The medium has a coefficient of friction with the medium at the downstream end in the transport direction of the medium support surface higher than the coefficient of friction with the medium at the medium support surface on the upstream side in the transport direction from the downstream end. Conveying device.   2. The medium conveying apparatus according to claim 1, wherein a difference between a coefficient of static friction and a coefficient of dynamic friction with the medium at the downstream end of the medium support surface is set to 0.1 or less.   The medium conveying apparatus according to claim 1, wherein an elastic member made of an elastomer is provided at the downstream end of the medium support surface.   The elastic member includes a first support surface portion having a substantially flat surface in which a medium discharged without being wound around the winding portion and a medium wound around the winding portion can slide together, and the first support. A convex curved second surface that is continuous with the surface portion on the downstream side in the transport direction and is curved toward the side away from the medium when positioned on the first support surface portion, so that the medium wound around the winding portion can slide. The medium conveying device according to claim 3, wherein a support surface portion is formed.

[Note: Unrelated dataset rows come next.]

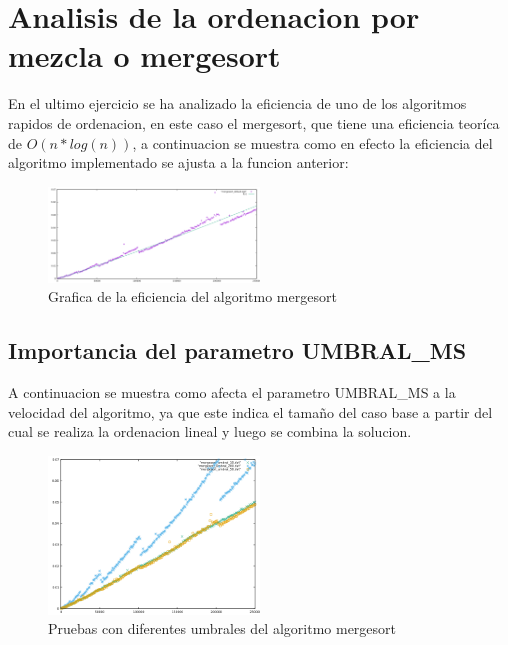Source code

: \section{Analisis de la ordenacion por mezcla o mergesort}

En el ultimo ejercicio se ha analizado la eficiencia de uno de los algoritmos rapidos de ordenacion, en este caso el mergesort, que tiene una eficiencia teoríca de $O(n*log(n))$, a continuacion se muestra como en efecto la eficiencia del algoritmo implementado se ajusta a la funcion anterior:

\begin{figure}[ht]
  \centering
  \includegraphics[width=0.5\textwidth]{./Imagenes/mergesort_fit.png}
  \caption{Grafica de la eficiencia del algoritmo mergesort}
\end{figure}

\subsection{Importancia del parametro UMBRAL\_MS}

A continuacion se muestra como afecta el parametro UMBRAL\_MS a la velocidad del algoritmo, ya que este indica el tamaño del caso base a partir del cual se realiza la ordenacion lineal y luego se combina la solucion.

\begin{figure}[H]
  \centering
  \includegraphics[width=0.5\textwidth]{./Imagenes/mergesort_umbral.png}
  \caption{Pruebas con diferentes umbrales del algoritmo mergesort}
\end{figure}
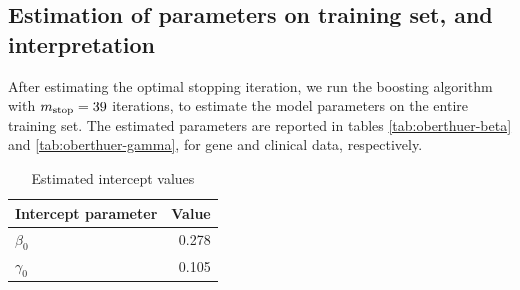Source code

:\subsection{Estimation of parameters on training set, and interpretation}
After estimating the optimal stopping iteration, we run the boosting algorithm with $m_{\text{stop}}=39$ iterations, to estimate the model parameters on the entire training set.
The estimated parameters are reported in tables \ref{tab:oberthuer-beta} and \ref{tab:oberthuer-gamma}, for gene and clinical data, respectively.
\begin{table}\label{tab:neuroblastoma-intercepts}
\caption{Estimated intercept values}
\begin{tabular}{l|r}
Intercept parameter & Value\\
\hline
$\beta_0$ & 0.278 \\
$\gamma_0$ & 0.105
\end{tabular}
\end{table}

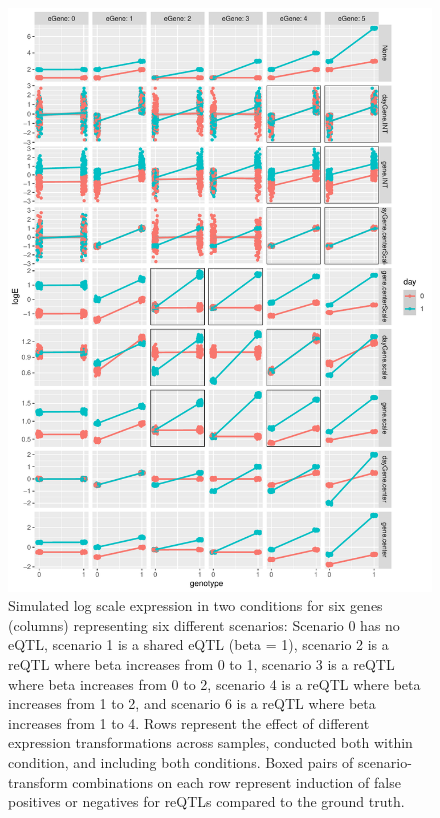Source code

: \begin{figure}
    \centering
    \includegraphics[width=1.0\textwidth,page=1]{mainmatter/figures/chapter_03/simulate_expression_transforms.pdf}
    \caption{
        Simulated log scale expression in two conditions for six genes (columns) representing six different scenarios:
            Scenario 0 has no \gls{eQTL}, 
            scenario 1 is a shared eQTL (beta = 1), 
            scenario 2 is a \gls{reQTL} where beta increases from 0 to 1,
            scenario 3 is a \gls{reQTL} where beta increases from 0 to 2,
            scenario 4 is a \gls{reQTL} where beta increases from 1 to 2,
            and scenario 6 is a \gls{reQTL} where beta increases from 1 to 4.
            Rows represent the effect of different expression transformations across samples, conducted both within condition, and including both conditions.
            Boxed pairs of scenario-transform combinations on each row represent induction of false positives or negatives for reQTLs compared to the ground truth.
    }
    \label{fig:hird_eQTL_expressionTransform_sims}
\end{figure}

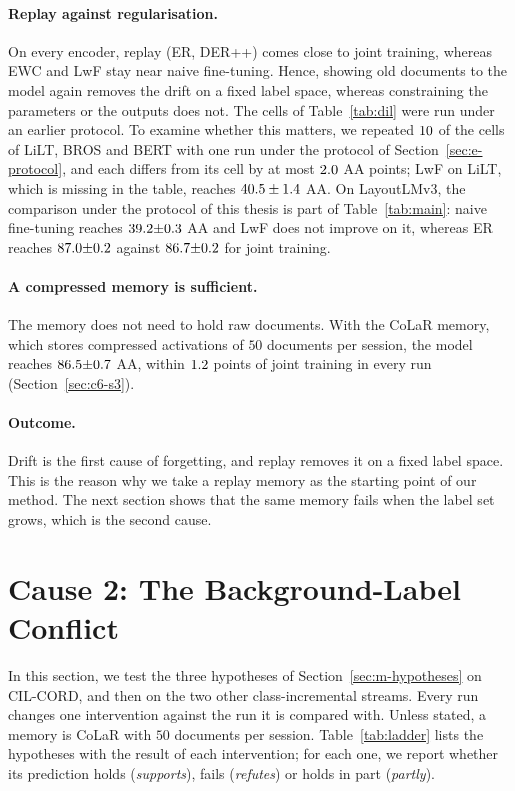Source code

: \paragraph{Replay against regularisation.} On every encoder, replay (ER, DER++) comes
close to joint training, whereas EWC and LwF stay near naive fine-tuning. Hence, showing
old documents to the model again removes the drift on a fixed label space, whereas
constraining the parameters or the outputs does not. The cells of Table~\ref{tab:dil} were
run under an earlier protocol. To examine whether this matters, we repeated
$10$ of the cells of LiLT, BROS and BERT with one run under the protocol of
Section~\ref{sec:e-protocol}, and each differs from its cell by at most $2.0$
AA points; LwF on LiLT, which is missing in the table, reaches $40.5\pm1.4$ AA. On
LayoutLMv3, the comparison under the protocol of this thesis is part of
Table~\ref{tab:main}: naive fine-tuning reaches $39.2{\pm}0.3$ AA and LwF does not improve
on it, whereas ER reaches $87.0{\pm}0.2$ against $86.7{\pm}0.2$ for joint training.

\paragraph{A compressed memory is sufficient.} The memory does not need to hold raw
documents. With the CoLaR memory, which stores compressed activations of $50$ documents
per session, the model reaches $86.5{\pm}0.7$ AA, within $1.2$ points of joint
training in every run (Section~\ref{sec:c6-s3}).

\paragraph{Outcome.} Drift is the first cause of forgetting, and replay removes it on a
fixed label space. This is the reason why we take a replay memory as the starting point of
our method. The next section shows that the same memory fails when the label set grows,
which is the second cause.

\section{Cause 2: The Background-Label Conflict}
\label{sec:c6-s2}

In this section, we test the three hypotheses of Section~\ref{sec:m-hypotheses} on
CIL-CORD, and then on the two other class-incremental streams. Every run changes one
intervention against the run it is compared with. Unless stated, a memory is CoLaR with
$50$ documents per session. Table~\ref{tab:ladder} lists the hypotheses with the result of
each intervention; for each one, we report whether its prediction holds (\emph{supports}),
fails (\emph{refutes}) or holds in part (\emph{partly}).

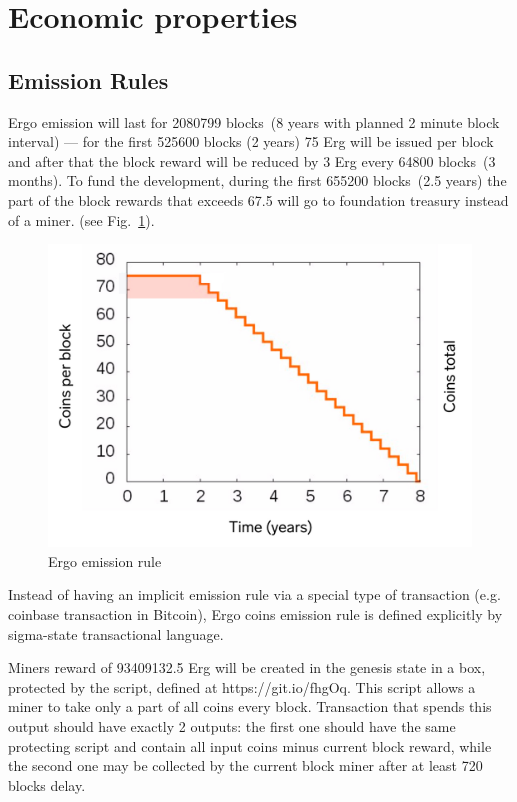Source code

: \section{Economic properties}

\subsection{Emission Rules}

Ergo emission will last for 2080799 blocks~(8 years with planned 2 minute block interval) --- for the
first 525600 blocks (2 years) 75 Erg will be issued per block and after that the block reward will be
reduced by 3 Erg every 64800 blocks~(3 months).
To fund the development, during the first 655200 blocks~(2.5 years) the part of the block rewards that
exceeds 67.5 will go to foundation treasury instead of a miner.  (see Fig.~\ref{fig:emission}).

\begin{figure}[H]
    \centering
    \includegraphics[width=\textwidth]{img/emission.jpg}
    \caption{Ergo emission rule
    \label{fig:emission}}
\end{figure}


Instead of having an implicit emission rule via a special type of transaction (e.g. coinbase transaction in Bitcoin),
Ergo coins emission rule is defined explicitly by sigma-state transactional language.

Miners reward of 93409132.5 Erg will be created in the genesis state in a box,
protected by the script, defined at https://git.io/fhgOq.
This script allows a miner to take only a part of all coins every block.
Transaction that spends this output should have exactly 2 outputs: the first one should
have the same protecting script and contain all input coins minus current block reward,
while the second one may be collected by the current block miner after at least
720 blocks delay.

A pressing portion provided so as to be able to swing while pressing the medium at a portion between the medium supporting portion and the winding portion and applying tension;
The second support surface portion is provided over a range in which the medium changes a sliding position with respect to the medium support surface due to a change in a conveyance path between the medium support portion and the pressing portion. The medium conveying apparatus according to claim 4.   The medium transport apparatus according to claim 4, wherein the first support surface portion is shorter than the second support surface portion in a direction along the transport path. The medium conveying apparatus according to any one of claims 1 to 6,
A recording apparatus comprising: a recording unit that performs recording on a recording medium conveyed by the medium conveying apparatus.